[Saved data entries]
'''

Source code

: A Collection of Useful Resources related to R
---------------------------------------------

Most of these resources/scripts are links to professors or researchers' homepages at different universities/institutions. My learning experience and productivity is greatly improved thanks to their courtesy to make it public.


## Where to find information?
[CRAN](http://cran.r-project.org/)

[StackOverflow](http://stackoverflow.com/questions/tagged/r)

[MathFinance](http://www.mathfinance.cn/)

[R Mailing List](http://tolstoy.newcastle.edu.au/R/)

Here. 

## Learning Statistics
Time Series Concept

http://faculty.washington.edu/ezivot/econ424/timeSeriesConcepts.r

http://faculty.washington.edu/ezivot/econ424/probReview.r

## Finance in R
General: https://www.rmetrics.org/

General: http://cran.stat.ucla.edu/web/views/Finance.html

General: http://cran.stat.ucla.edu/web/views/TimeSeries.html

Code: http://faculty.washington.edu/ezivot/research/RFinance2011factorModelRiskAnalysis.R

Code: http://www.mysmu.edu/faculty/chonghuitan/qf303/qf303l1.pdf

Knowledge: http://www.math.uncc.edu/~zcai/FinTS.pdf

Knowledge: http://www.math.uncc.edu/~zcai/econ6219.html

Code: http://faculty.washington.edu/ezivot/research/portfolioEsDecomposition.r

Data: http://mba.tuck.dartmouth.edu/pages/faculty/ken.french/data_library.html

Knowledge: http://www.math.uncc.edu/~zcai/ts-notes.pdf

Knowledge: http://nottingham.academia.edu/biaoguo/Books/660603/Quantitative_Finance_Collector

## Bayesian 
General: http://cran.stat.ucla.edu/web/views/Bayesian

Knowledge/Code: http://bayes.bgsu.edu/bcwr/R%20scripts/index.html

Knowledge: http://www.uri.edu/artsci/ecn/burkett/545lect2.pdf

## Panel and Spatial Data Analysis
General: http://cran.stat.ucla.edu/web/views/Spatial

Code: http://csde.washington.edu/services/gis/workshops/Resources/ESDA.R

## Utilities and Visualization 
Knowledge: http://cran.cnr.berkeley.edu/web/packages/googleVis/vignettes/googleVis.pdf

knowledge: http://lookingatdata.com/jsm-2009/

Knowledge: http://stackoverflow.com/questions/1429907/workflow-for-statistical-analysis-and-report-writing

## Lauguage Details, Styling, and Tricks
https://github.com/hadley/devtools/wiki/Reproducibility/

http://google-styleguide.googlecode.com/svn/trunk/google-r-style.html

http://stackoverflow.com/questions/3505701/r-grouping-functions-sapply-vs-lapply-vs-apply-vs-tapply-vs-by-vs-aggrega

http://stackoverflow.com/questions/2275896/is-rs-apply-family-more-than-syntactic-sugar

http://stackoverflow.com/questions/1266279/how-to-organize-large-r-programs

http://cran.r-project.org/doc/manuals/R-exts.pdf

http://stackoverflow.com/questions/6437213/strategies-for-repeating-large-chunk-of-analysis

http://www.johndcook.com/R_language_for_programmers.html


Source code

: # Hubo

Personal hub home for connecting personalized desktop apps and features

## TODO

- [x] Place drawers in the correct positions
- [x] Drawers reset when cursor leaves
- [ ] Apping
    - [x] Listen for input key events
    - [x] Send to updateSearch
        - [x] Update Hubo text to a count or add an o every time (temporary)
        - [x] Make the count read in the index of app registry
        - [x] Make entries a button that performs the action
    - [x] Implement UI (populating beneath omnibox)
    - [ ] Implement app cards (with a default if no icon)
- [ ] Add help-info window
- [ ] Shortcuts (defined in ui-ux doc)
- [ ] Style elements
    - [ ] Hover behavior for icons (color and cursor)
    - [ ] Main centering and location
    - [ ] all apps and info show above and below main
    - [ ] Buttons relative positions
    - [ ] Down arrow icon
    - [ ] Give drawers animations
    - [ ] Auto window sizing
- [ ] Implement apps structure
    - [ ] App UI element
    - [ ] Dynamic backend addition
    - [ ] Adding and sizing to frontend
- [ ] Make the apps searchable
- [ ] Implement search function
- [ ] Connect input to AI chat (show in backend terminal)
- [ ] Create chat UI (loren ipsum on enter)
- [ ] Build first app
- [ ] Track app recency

'''

Note how many lines of the entries contain the string "Hubo", then give that number by itself.

Your solution:
2